*** Dataset Section Begins ***
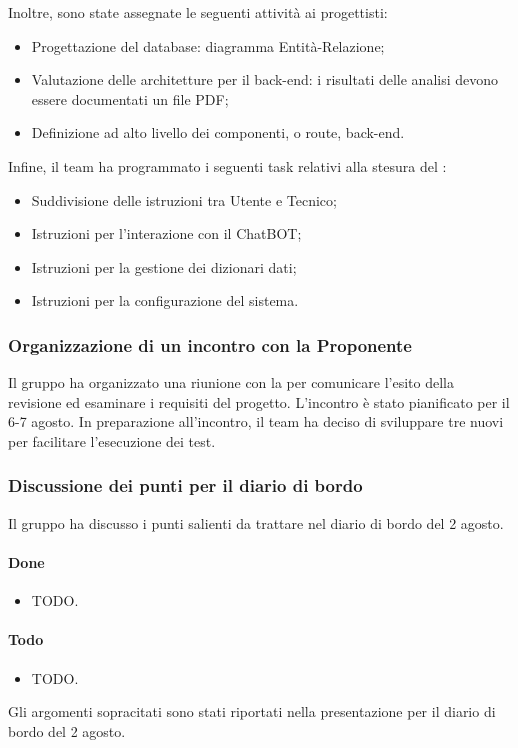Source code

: \vspace{0.5\baselineskip}
\par Inoltre, sono state assegnate le seguenti attività ai progettisti:
\begin{itemize}
	\item Progettazione del database: diagramma Entità-Relazione;
	\item Valutazione delle architetture per il back-end: i risultati delle analisi devono essere documentati un file PDF;
	\item Definizione ad alto livello dei componenti, o route, back-end.
\end{itemize}

\vspace{0.5\baselineskip}
\par Infine, il team ha programmato i seguenti task relativi alla stesura del \ManualeUtente{}:
\begin{itemize}
	\item Suddivisione delle istruzioni tra Utente e Tecnico;
	\item Istruzioni per l'interazione con il ChatBOT;
	\item Istruzioni per la gestione dei dizionari dati;
	\item Istruzioni per la configurazione del sistema.
\end{itemize}

\subsubsection{Organizzazione di un incontro con la Proponente}
\par Il gruppo ha organizzato una riunione con la  per comunicare l'esito della revisione  ed esaminare i requisiti del progetto. L'incontro è stato pianificato per il 6-7 agosto. In preparazione all'incontro, il team ha deciso di sviluppare tre nuovi  per facilitare l'esecuzione dei test.

\subsubsection{Discussione dei punti per il diario di bordo}
\par Il gruppo ha discusso i punti salienti da trattare nel diario di bordo del 2 agosto.
\paragraph{Done}
\begin{itemize}
	\item TODO.
\end{itemize}

\paragraph{Todo}
\begin{itemize}
	\item TODO.
\end{itemize}

\vspace{0.5\baselineskip}
\par Gli argomenti sopracitati sono stati riportati nella presentazione per il diario di bordo del 2 agosto.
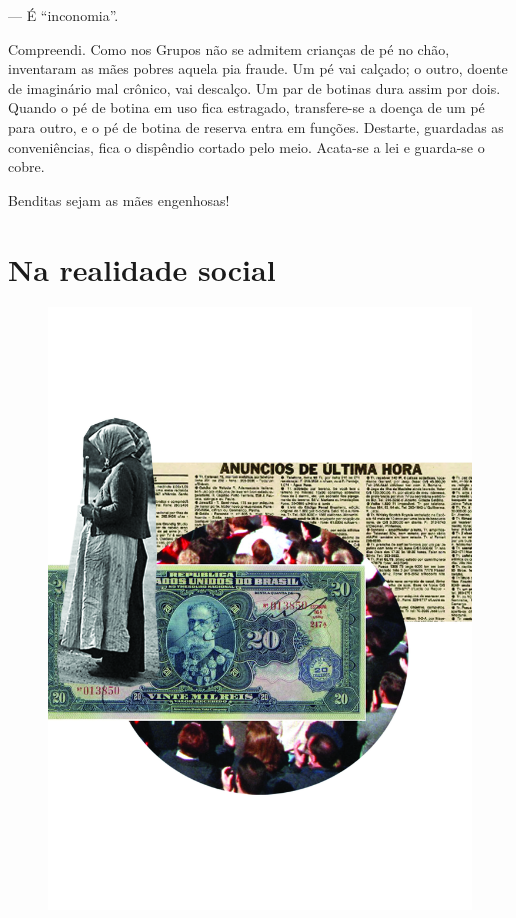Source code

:--- É ``inconomia''.

Compreendi. Como nos Grupos não se admitem crianças de pé no chão,
inventaram as mães pobres aquela pia fraude. Um pé vai calçado; o outro,
doente de imaginário mal crônico, vai descalço. Um par de botinas dura
assim por dois. Quando o pé de botina em uso fica estragado,
transfere-se a doença de um pé para outro, e o pé de botina de reserva
entra em funções. Destarte, guardadas as conveniências, fica o dispêndio
cortado pelo meio. Acata-se a lei e guarda-se o cobre.

Benditas sejam as mães engenhosas!

\part{Na realidade social}

\pagebreak
\thispagestyle{empty}
\begin{figure}
\includegraphics[width=\textwidth]{./ilustracoes/05_DONA.jpg}
\end{figure}
\pagebreak

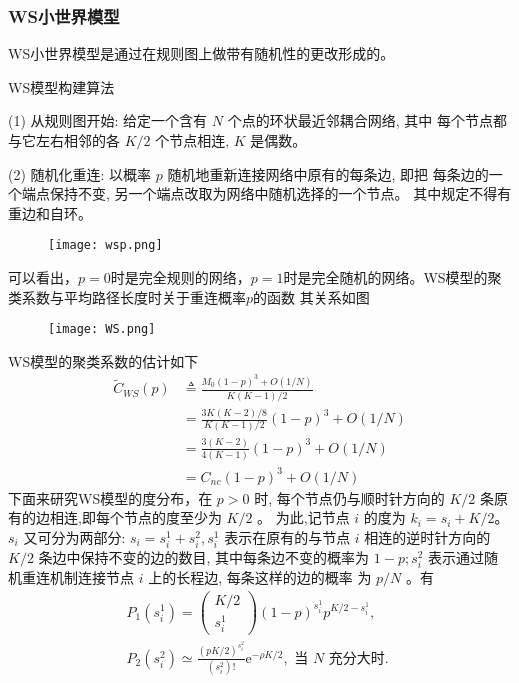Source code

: \subsubsection*{WS小世界模型}
WS小世界模型是通过在规则图上做带有随机性的更改形成的。\par
\noindent WS模型构建算法\par
\noindent(1) 从规则图开始: 给定一个含有 $N$ 个点的环状最近邻耦合网络, 其中 每个节点都与它左右相邻的各 $K / 2$ 个节点相连, $K$ 是偶数。\par
\noindent(2) 随机化重连: 以概率 $p$ 随机地重新连接网络中原有的每条边, 即把 每条边的一个端点保持不变, 另一个端点改取为网络中随机选择的一个节点。
其中规定不得有重边和自环。\par
\begin{figure}[!htbp]
    \centering
    \texttt{[image: wsp.png]}
\end{figure}
可以看出，$p=0$时是完全规则的网络，$p=1$时是完全随机的网络。WS模型的聚类系数与平均路径长度时关于重连概率$p$的函数
其关系如图
\begin{figure}[!htbp]
    \centering
    \texttt{[image: WS.png]}
\end{figure}
WS模型的聚类系数的估计如下
\begin{equation}
    \begin{aligned}
    \tilde{C}_{W S}(p) & \triangleq \frac{M_0(1-p)^3+O(1 / N)}{K(K-1) / 2} \\
    & =\frac{3 K(K-2) / 8}{K(K-1) / 2}(1-p)^3+O(1 / N) \\
    & =\frac{3(K-2)}{4(K-1)}(1-p)^3+O(1 / N) \\
    & =C_{n c}(1-p)^3+O(1 / N)
    \end{aligned}
\end{equation}
下面来研究WS模型的度分布，在 $p>0$ 时, 每个节点仍与顺时针方向的 $K / 2$ 条原有的边相连,即每个节点的度至少为 $K / 2$ 。
 为此,记节点 $i$ 的度为 $k_i=s_i+K / 2$。 $s_i$ 又可分为两部分: 
 $s_i=s_i^1+s_i^2, s_i^1$ 表示在原有的与节点 $i$ 相连的逆时针方向的 $K / 2$ 条边中保持不变的边的数目, 
 其中每条边不变的概率为 $1-p ; s_i^2$ 表示通过随机重连机制连接节点 $i$ 上的长程边, 
 每条这样的边的概率 为 $p / N$ 。有
 \begin{equation}
    \begin{gathered}
    P_1\left(s_i^1\right)=\left(\begin{array}{c}
    K / 2 \\
    s_i^1
    \end{array}\right)(1-p)^{s_i^{1}} p^{K / 2-s_i^1}, \\
    P_2\left(s_i^2\right) \simeq \frac{(p K / 2)^{s_i^2}}{\left(s_i^2\right) !} \mathrm{e}^{-\rho K / 2}, \text { 当 } N \text { 充分大时. }
    \end{gathered}
\end{equation}
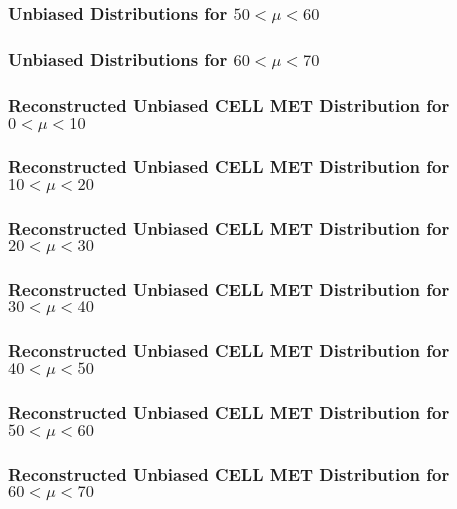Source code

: \documentclass[]{beamer}
\begin{document}
\begin{frame}
        \frametitle{Unbiased Distributions for $50<\mu<60$}
\end{frame}
\begin{frame}
        \frametitle{Unbiased Distributions for $60<\mu<70$}
\end{frame}
\begin{frame}
        \frametitle{Reconstructed Unbiased CELL MET Distribution for $0<\mu<10$}
\end{frame}
\begin{frame}
        \frametitle{Reconstructed Unbiased CELL MET Distribution for $10<\mu<20$}
\end{frame}
\begin{frame}
        \frametitle{Reconstructed Unbiased CELL MET Distribution for $20<\mu<30$}
\end{frame}
\begin{frame}
        \frametitle{Reconstructed Unbiased CELL MET Distribution for $30<\mu<40$}
\end{frame}
\begin{frame}
        \frametitle{Reconstructed Unbiased CELL MET Distribution for $40<\mu<50$}
\end{frame}
\begin{frame}
        \frametitle{Reconstructed Unbiased CELL MET Distribution for $50<\mu<60$}
\end{frame}
\begin{frame}
        \frametitle{Reconstructed Unbiased CELL MET Distribution for $60<\mu<70$}
\end{frame}

\end{document}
*** Dataset Section Ends ***
- Activity -
Return each line from the data where the string "subsubsection" can be found.

- Result of the exercise -
\subsubsection{Organizzazione di un incontro con la Proponente}
\subsubsection{Discussione dei punti per il diario di bordo}
: \subsubsection*{WS小世界模型}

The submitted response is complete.